Exercise brief: Without including any pictures, write out the listing below exactly.

The input:
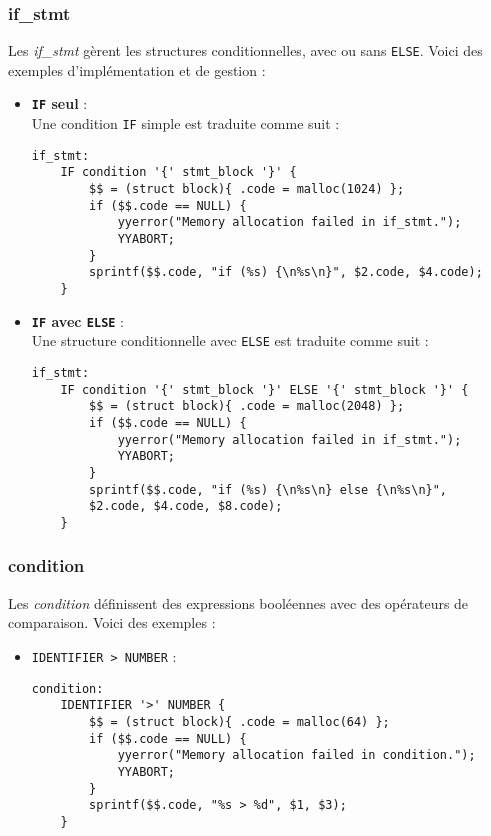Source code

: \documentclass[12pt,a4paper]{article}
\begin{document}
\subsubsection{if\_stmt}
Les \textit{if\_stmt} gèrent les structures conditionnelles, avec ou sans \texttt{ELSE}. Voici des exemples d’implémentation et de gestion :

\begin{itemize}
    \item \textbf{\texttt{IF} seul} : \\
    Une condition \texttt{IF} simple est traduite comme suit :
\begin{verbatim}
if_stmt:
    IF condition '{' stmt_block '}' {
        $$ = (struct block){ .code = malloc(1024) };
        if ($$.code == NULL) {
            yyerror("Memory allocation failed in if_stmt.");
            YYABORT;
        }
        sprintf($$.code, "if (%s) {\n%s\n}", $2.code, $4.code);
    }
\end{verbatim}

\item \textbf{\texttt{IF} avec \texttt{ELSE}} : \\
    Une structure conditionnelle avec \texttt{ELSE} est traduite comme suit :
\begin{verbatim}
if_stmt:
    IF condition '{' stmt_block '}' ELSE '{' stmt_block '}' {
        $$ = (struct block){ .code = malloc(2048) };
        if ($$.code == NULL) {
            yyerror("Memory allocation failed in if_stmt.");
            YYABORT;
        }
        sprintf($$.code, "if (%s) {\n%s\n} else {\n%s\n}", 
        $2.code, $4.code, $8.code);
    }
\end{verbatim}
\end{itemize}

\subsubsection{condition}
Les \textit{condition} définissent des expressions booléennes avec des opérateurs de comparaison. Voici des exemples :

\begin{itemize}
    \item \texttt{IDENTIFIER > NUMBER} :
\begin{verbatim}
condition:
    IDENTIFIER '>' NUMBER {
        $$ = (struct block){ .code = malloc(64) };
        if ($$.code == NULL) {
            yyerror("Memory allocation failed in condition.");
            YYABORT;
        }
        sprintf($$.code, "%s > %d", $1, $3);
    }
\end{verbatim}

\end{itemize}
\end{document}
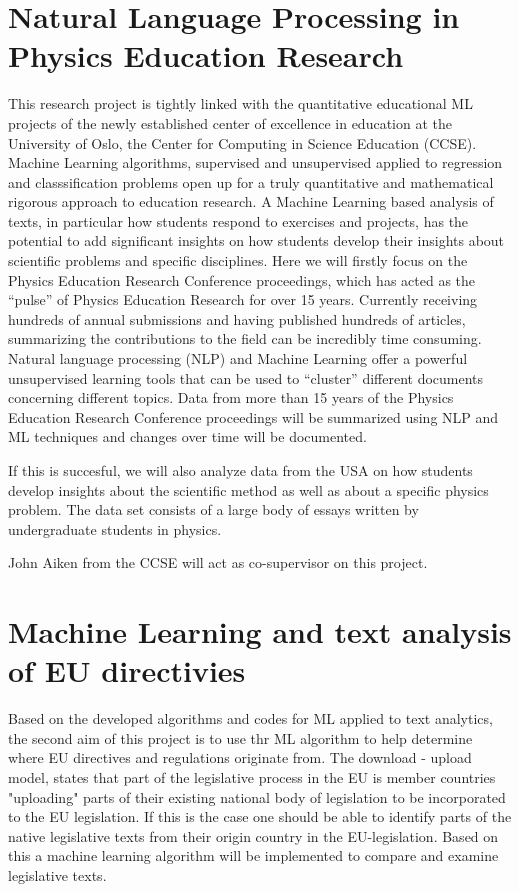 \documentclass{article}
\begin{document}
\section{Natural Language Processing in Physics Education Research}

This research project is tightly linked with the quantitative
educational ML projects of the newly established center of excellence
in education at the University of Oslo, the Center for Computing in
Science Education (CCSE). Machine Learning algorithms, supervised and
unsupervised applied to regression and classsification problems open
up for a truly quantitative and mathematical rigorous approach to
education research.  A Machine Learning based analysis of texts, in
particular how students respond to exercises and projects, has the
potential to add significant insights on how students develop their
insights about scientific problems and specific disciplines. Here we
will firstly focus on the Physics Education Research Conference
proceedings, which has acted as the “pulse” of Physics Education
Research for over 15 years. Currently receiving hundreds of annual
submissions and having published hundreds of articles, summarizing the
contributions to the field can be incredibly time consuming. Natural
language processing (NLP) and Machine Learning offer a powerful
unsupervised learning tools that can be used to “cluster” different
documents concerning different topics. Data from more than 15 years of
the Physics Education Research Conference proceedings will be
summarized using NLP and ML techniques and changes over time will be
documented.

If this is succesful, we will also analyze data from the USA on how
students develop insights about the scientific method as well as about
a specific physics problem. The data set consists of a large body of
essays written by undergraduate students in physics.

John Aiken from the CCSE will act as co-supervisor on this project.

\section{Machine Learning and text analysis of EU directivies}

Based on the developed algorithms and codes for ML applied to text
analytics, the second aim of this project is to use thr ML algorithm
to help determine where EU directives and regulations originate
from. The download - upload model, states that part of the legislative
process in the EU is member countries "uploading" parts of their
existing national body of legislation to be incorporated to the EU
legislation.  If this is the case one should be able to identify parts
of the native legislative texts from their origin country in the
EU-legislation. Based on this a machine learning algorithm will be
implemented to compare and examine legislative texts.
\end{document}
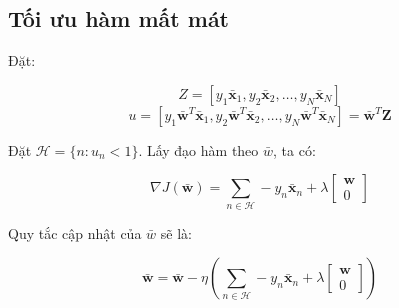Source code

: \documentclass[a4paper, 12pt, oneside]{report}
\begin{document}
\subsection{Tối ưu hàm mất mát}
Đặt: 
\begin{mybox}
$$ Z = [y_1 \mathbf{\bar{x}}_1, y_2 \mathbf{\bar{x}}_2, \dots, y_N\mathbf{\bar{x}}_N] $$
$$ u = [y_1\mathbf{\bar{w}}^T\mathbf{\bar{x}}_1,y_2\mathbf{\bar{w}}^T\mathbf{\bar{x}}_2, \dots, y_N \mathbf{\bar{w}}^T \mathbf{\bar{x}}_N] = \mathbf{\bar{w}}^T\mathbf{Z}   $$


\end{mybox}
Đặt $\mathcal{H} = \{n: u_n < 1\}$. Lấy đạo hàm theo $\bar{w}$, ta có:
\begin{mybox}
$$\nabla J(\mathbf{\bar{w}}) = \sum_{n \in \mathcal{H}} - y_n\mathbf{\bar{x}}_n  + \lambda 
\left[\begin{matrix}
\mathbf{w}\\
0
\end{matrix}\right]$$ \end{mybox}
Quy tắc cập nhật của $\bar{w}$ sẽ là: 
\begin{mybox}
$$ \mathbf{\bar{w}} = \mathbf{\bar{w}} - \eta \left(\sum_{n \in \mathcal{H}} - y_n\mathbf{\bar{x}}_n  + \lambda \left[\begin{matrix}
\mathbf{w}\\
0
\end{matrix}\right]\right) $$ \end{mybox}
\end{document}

Reply to the task:
Source code

: \documentclass[12pt,a4paper]{article}
\begin{document}
\subsubsection{if\_stmt}
Les \textit{if\_stmt} gèrent les structures conditionnelles, avec ou sans \texttt{ELSE}. Voici des exemples d’implémentation et de gestion :

\begin{itemize}
    \item \textbf{\texttt{IF} seul} : \\
    Une condition \texttt{IF} simple est traduite comme suit :
\begin{verbatim}
if_stmt:
    IF condition '{' stmt_block '}' {
        $$ = (struct block){ .code = malloc(1024) };
        if ($$.code == NULL) {
            yyerror("Memory allocation failed in if_stmt.");
            YYABORT;
        }
        sprintf($$.code, "if (%s) {\n%s\n}", $2.code, $4.code);
    }
\end{verbatim}

\item \textbf{\texttt{IF} avec \texttt{ELSE}} : \\
    Une structure conditionnelle avec \texttt{ELSE} est traduite comme suit :
\begin{verbatim}
if_stmt:
    IF condition '{' stmt_block '}' ELSE '{' stmt_block '}' {
        $$ = (struct block){ .code = malloc(2048) };
        if ($$.code == NULL) {
            yyerror("Memory allocation failed in if_stmt.");
            YYABORT;
        }
        sprintf($$.code, "if (%s) {\n%s\n} else {\n%s\n}", 
        $2.code, $4.code, $8.code);
    }
\end{verbatim}
\end{itemize}

\subsubsection{condition}
Les \textit{condition} définissent des expressions booléennes avec des opérateurs de comparaison. Voici des exemples :

\begin{itemize}
    \item \texttt{IDENTIFIER > NUMBER} :
\begin{verbatim}
condition:
    IDENTIFIER '>' NUMBER {
        $$ = (struct block){ .code = malloc(64) };
        if ($$.code == NULL) {
            yyerror("Memory allocation failed in condition.");
            YYABORT;
        }
        sprintf($$.code, "%s > %d", $1, $3);
    }
\end{verbatim}

\end{itemize}
\end{document}
 \documentclass{article}
\begin{document}
\section{Natural Language Processing in Physics Education Research}

This research project is tightly linked with the quantitative
educational ML projects of the newly established center of excellence
in education at the University of Oslo, the Center for Computing in
Science Education (CCSE). Machine Learning algorithms, supervised and
unsupervised applied to regression and classsification problems open
up for a truly quantitative and mathematical rigorous approach to
education research.  A Machine Learning based analysis of texts, in
particular how students respond to exercises and projects, has the
potential to add significant insights on how students develop their
insights about scientific problems and specific disciplines. Here we
will firstly focus on the Physics Education Research Conference
proceedings, which has acted as the “pulse” of Physics Education
Research for over 15 years. Currently receiving hundreds of annual
submissions and having published hundreds of articles, summarizing the
contributions to the field can be incredibly time consuming. Natural
language processing (NLP) and Machine Learning offer a powerful
unsupervised learning tools that can be used to “cluster” different
documents concerning different topics. Data from more than 15 years of
the Physics Education Research Conference proceedings will be
summarized using NLP and ML techniques and changes over time will be
documented.

If this is succesful, we will also analyze data from the USA on how
students develop insights about the scientific method as well as about
a specific physics problem. The data set consists of a large body of
essays written by undergraduate students in physics.

John Aiken from the CCSE will act as co-supervisor on this project.

\section{Machine Learning and text analysis of EU directivies}

Based on the developed algorithms and codes for ML applied to text
analytics, the second aim of this project is to use thr ML algorithm
to help determine where EU directives and regulations originate
from. The download - upload model, states that part of the legislative
process in the EU is member countries "uploading" parts of their
existing national body of legislation to be incorporated to the EU
legislation.  If this is the case one should be able to identify parts
of the native legislative texts from their origin country in the
EU-legislation. Based on this a machine learning algorithm will be
implemented to compare and examine legislative texts.
\end{document}
Source code

: \documentclass[a4paper, 12pt, oneside]{report}
\begin{document}
\subsection{Tối ưu hàm mất mát}
Đặt: 
\begin{mybox}
$$ Z = [y_1 \mathbf{\bar{x}}_1, y_2 \mathbf{\bar{x}}_2, \dots, y_N\mathbf{\bar{x}}_N] $$
$$ u = [y_1\mathbf{\bar{w}}^T\mathbf{\bar{x}}_1,y_2\mathbf{\bar{w}}^T\mathbf{\bar{x}}_2, \dots, y_N \mathbf{\bar{w}}^T \mathbf{\bar{x}}_N] = \mathbf{\bar{w}}^T\mathbf{Z}   $$


\end{mybox}
Đặt $\mathcal{H} = \{n: u_n < 1\}$. Lấy đạo hàm theo $\bar{w}$, ta có:
\begin{mybox}
$$\nabla J(\mathbf{\bar{w}}) = \sum_{n \in \mathcal{H}} - y_n\mathbf{\bar{x}}_n  + \lambda 
\left[\begin{matrix}
\mathbf{w}\\
0
\end{matrix}\right]$$ \end{mybox}
Quy tắc cập nhật của $\bar{w}$ sẽ là: 
\begin{mybox}
$$ \mathbf{\bar{w}} = \mathbf{\bar{w}} - \eta \left(\sum_{n \in \mathcal{H}} - y_n\mathbf{\bar{x}}_n  + \lambda \left[\begin{matrix}
\mathbf{w}\\
0
\end{matrix}\right]\right) $$ \end{mybox}
\end{document}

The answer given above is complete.